**EXERCISE OBJECTIVE**
In the entries that follow, find the word "Monografia" and report each line it is on.

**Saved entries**
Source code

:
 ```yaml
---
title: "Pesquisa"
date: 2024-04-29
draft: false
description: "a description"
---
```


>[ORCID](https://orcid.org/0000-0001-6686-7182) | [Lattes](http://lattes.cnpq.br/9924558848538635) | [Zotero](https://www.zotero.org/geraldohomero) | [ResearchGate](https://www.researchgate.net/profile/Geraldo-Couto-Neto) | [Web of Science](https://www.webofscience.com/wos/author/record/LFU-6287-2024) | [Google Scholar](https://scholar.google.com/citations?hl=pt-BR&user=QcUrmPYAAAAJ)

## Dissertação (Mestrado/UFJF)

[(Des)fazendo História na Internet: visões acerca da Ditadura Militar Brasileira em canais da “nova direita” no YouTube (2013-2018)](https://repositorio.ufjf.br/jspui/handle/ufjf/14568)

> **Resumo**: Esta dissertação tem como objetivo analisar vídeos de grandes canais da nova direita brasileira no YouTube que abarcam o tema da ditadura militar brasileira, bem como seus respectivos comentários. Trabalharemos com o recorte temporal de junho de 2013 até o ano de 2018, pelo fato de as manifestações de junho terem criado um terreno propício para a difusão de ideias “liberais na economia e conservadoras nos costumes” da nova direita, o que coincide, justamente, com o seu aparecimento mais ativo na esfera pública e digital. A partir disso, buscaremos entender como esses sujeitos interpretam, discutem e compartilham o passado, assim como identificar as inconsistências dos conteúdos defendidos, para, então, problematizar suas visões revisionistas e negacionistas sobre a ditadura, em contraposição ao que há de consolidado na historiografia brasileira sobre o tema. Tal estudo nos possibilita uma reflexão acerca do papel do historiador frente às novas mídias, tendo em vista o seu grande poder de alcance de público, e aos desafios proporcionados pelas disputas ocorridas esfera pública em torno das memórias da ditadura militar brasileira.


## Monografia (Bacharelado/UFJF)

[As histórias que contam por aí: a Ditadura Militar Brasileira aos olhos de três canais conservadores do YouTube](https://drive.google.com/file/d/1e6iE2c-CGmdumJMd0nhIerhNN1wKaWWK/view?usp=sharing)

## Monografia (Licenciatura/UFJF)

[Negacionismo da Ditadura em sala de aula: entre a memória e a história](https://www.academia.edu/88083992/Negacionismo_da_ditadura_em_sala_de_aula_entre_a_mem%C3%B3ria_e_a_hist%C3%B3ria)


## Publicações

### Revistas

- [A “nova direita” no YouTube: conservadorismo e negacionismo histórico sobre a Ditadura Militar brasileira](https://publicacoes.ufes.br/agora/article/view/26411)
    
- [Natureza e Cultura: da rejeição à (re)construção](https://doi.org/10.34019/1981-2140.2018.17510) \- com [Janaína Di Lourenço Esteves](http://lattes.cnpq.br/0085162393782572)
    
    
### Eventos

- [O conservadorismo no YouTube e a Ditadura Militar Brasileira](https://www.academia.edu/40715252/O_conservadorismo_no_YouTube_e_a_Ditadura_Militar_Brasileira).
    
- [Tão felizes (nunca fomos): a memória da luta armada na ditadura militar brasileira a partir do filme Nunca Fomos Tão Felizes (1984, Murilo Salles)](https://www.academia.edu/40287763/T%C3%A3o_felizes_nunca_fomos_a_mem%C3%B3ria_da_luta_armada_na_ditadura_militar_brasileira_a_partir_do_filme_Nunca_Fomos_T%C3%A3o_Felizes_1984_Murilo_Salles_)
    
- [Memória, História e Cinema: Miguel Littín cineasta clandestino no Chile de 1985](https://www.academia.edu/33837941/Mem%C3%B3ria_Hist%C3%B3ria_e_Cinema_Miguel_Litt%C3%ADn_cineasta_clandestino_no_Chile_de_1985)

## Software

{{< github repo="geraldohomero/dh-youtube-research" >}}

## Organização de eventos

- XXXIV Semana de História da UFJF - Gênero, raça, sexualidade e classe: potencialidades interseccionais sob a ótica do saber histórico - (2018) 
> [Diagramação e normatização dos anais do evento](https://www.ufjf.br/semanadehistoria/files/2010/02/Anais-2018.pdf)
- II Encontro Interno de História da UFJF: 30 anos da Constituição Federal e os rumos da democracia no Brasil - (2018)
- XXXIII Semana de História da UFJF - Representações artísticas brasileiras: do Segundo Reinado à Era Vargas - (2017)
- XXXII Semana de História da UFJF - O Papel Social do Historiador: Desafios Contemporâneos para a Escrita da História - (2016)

**ANSWER SECTION**
## Monografia (Bacharelado/UFJF)
## Monografia (Licenciatura/UFJF)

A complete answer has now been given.